Determine how many lines of the material hold the word "nullptr", and answer with the number only.

:: RECORD SET ::

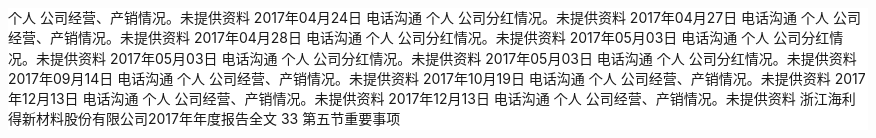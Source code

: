 个人
公司经营、产销情况。未提供资料
2017年04月24日
电话沟通
个人
公司分红情况。未提供资料
2017年04月27日
电话沟通
个人
公司经营、产销情况。未提供资料
2017年04月28日
电话沟通
个人
公司分红情况。未提供资料
2017年05月03日
电话沟通
个人
公司分红情况。未提供资料
2017年05月03日
电话沟通
个人
公司分红情况。未提供资料
2017年05月03日
电话沟通
个人
公司分红情况。未提供资料
2017年09月14日
电话沟通
个人
公司经营、产销情况。未提供资料
2017年10月19日
电话沟通
个人
公司经营、产销情况。未提供资料
2017年12月13日
电话沟通
个人
公司经营、产销情况。未提供资料
2017年12月13日
电话沟通
个人
公司经营、产销情况。未提供资料
浙江海利得新材料股份有限公司2017年年度报告全文
33
第五节重要事项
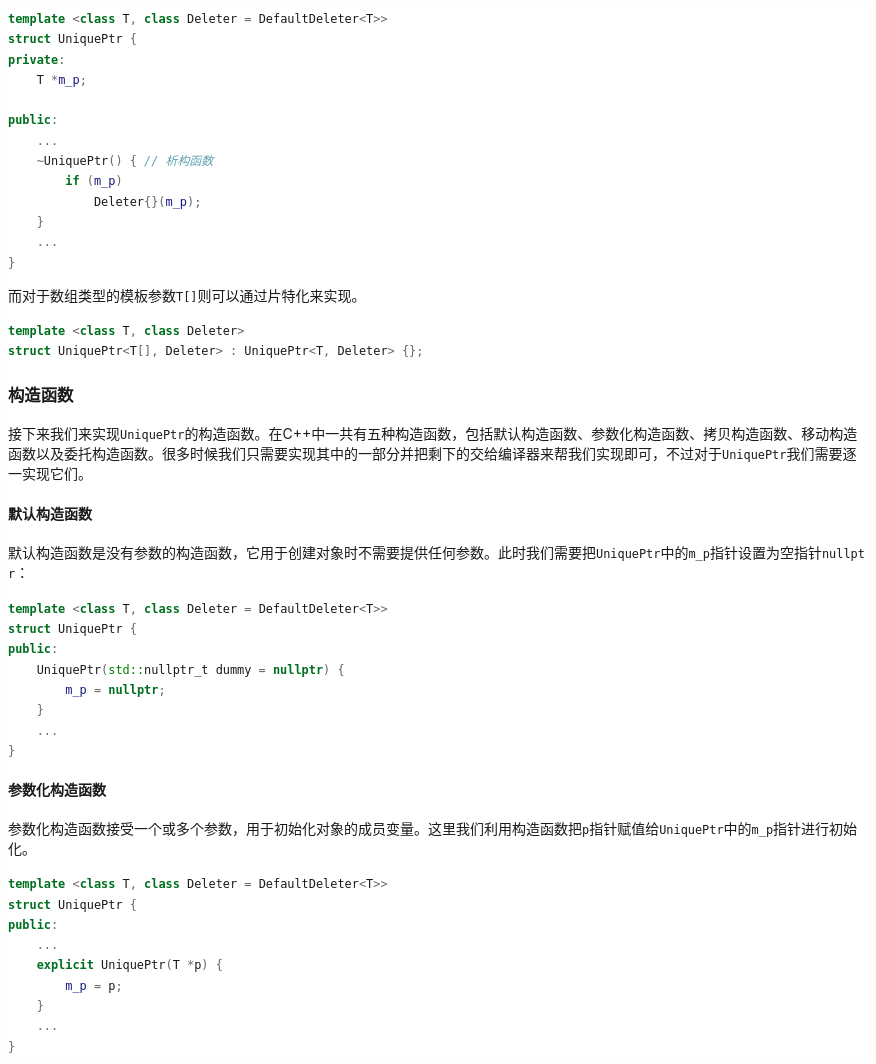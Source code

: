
 ```c++
template <class T, class Deleter = DefaultDeleter<T>>
struct UniquePtr {
private:
    T *m_p;

public:
    ...
    ~UniquePtr() { // 析构函数
        if (m_p)
            Deleter{}(m_p);
    }
    ...
}
```

而对于数组类型的模板参数`T[]`则可以通过片特化来实现。

```c++
template <class T, class Deleter>
struct UniquePtr<T[], Deleter> : UniquePtr<T, Deleter> {};
```

### 构造函数

接下来我们来实现`UniquePtr`的构造函数。在C++中一共有五种构造函数，包括默认构造函数、参数化构造函数、拷贝构造函数、移动构造函数以及委托构造函数。很多时候我们只需要实现其中的一部分并把剩下的交给编译器来帮我们实现即可，不过对于`UniquePtr`我们需要逐一实现它们。

#### 默认构造函数

默认构造函数是没有参数的构造函数，它用于创建对象时不需要提供任何参数。此时我们需要把`UniquePtr`中的`m_p`指针设置为空指针`nullptr`：

```c++
template <class T, class Deleter = DefaultDeleter<T>>
struct UniquePtr {
public:
    UniquePtr(std::nullptr_t dummy = nullptr) {
        m_p = nullptr;
    }
    ...
}
```

#### 参数化构造函数

参数化构造函数接受一个或多个参数，用于初始化对象的成员变量。这里我们利用构造函数把`p`指针赋值给`UniquePtr`中的`m_p`指针进行初始化。

```c++
template <class T, class Deleter = DefaultDeleter<T>>
struct UniquePtr {
public:
    ...
    explicit UniquePtr(T *p) {
        m_p = p;
    }
    ...
}
```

:::

**EXPECTED OUTPUT**
3